• SUPPLIED DATA:

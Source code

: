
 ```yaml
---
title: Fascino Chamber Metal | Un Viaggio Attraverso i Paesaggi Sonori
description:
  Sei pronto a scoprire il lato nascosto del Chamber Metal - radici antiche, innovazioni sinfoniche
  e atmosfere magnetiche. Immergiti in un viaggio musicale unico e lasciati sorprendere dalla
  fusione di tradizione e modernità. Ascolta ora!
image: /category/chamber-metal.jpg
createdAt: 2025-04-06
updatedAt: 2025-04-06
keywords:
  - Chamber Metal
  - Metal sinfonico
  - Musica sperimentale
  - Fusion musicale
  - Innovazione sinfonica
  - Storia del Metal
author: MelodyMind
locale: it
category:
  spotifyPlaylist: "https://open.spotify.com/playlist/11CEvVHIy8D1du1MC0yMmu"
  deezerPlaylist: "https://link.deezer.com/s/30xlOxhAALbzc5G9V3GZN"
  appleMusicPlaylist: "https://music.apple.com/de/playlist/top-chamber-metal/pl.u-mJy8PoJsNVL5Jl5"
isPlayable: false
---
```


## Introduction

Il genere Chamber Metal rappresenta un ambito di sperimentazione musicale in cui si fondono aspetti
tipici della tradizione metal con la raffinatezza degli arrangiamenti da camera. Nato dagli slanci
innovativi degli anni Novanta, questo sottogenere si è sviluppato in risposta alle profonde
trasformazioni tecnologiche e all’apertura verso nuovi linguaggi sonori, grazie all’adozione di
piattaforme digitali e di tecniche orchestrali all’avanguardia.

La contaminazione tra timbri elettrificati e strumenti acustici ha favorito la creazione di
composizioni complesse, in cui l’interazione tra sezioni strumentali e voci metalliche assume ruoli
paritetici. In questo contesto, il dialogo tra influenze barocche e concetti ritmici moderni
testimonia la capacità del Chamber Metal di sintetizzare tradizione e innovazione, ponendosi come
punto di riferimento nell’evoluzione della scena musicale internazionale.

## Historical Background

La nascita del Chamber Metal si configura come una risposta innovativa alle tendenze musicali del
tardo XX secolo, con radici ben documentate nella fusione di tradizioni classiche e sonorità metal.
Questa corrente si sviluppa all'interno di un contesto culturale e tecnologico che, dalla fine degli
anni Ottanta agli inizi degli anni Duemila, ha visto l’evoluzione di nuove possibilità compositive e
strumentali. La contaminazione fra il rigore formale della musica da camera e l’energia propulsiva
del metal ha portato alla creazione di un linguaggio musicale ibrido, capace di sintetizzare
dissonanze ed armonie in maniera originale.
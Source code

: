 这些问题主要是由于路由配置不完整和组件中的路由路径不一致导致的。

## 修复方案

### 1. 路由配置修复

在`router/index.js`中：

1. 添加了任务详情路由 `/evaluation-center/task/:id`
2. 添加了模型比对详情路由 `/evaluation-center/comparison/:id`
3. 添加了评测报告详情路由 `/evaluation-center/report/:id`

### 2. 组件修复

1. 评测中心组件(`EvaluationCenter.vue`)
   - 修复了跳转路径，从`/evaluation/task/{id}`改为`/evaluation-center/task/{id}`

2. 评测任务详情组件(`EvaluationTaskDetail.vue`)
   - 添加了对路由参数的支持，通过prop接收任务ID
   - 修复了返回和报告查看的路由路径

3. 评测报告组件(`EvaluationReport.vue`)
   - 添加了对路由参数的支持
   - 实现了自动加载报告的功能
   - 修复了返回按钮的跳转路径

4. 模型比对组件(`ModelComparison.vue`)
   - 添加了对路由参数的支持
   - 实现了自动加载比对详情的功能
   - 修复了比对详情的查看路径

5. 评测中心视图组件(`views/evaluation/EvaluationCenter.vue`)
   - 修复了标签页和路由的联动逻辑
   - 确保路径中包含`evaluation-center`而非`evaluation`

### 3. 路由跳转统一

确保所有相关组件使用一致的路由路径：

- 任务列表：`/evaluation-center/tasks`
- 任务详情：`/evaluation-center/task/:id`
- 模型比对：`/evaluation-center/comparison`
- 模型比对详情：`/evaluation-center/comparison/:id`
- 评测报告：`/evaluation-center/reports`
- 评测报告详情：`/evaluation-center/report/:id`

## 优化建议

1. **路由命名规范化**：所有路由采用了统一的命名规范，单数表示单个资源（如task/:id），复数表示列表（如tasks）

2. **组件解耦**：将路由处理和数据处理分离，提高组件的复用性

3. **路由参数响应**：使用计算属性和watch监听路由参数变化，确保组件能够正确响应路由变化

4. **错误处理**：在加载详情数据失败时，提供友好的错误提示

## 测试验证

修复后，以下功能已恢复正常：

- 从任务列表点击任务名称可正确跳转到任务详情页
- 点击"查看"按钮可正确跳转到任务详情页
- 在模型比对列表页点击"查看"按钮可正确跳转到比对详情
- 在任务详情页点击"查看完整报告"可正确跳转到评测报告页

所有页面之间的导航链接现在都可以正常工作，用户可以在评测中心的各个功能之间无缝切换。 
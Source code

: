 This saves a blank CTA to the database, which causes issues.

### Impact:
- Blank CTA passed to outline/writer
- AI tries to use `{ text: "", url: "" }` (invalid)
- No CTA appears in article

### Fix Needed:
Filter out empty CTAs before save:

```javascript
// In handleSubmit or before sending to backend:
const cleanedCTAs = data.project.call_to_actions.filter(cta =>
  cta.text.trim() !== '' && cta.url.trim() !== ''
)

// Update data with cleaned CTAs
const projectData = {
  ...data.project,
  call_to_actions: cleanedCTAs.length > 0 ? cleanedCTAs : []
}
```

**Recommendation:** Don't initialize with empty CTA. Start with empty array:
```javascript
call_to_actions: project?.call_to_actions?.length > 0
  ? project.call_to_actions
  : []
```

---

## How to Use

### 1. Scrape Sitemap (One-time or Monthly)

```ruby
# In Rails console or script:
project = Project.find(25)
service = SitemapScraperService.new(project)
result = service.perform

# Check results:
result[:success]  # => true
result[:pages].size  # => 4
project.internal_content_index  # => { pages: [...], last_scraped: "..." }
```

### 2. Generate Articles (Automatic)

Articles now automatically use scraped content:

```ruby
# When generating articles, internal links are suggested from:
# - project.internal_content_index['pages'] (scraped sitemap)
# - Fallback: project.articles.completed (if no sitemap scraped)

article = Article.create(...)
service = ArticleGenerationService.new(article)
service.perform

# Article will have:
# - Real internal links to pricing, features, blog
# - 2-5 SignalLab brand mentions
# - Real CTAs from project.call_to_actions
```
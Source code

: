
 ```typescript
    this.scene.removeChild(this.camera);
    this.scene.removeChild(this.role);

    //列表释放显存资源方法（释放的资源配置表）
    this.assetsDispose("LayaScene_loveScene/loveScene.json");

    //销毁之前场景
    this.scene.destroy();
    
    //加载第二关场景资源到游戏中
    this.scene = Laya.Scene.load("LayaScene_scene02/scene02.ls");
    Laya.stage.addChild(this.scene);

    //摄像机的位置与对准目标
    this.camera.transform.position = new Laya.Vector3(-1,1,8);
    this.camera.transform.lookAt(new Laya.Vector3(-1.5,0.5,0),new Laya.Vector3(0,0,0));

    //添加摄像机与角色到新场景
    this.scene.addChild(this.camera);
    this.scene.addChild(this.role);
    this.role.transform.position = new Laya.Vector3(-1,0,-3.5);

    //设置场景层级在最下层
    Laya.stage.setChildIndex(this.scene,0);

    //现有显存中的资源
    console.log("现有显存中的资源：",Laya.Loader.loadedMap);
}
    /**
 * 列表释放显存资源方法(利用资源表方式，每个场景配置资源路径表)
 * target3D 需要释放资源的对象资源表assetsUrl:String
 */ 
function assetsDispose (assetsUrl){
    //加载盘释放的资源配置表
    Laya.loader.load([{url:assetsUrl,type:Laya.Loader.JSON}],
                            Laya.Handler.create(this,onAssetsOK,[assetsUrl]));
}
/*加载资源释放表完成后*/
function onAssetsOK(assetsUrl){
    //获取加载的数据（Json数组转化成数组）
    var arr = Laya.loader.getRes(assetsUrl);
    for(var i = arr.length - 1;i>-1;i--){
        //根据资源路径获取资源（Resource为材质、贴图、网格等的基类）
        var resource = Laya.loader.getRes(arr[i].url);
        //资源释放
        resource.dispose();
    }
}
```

• WHAT YOU HAVE TO DO:
Write out every line from the data above that includes "contaminazione".

• OUTPUT OF THE TASK:
La contaminazione tra timbri elettrificati e strumenti acustici ha favorito la creazione di
strumentali. La contaminazione fra il rigore formale della musica da camera e l’energia propulsiva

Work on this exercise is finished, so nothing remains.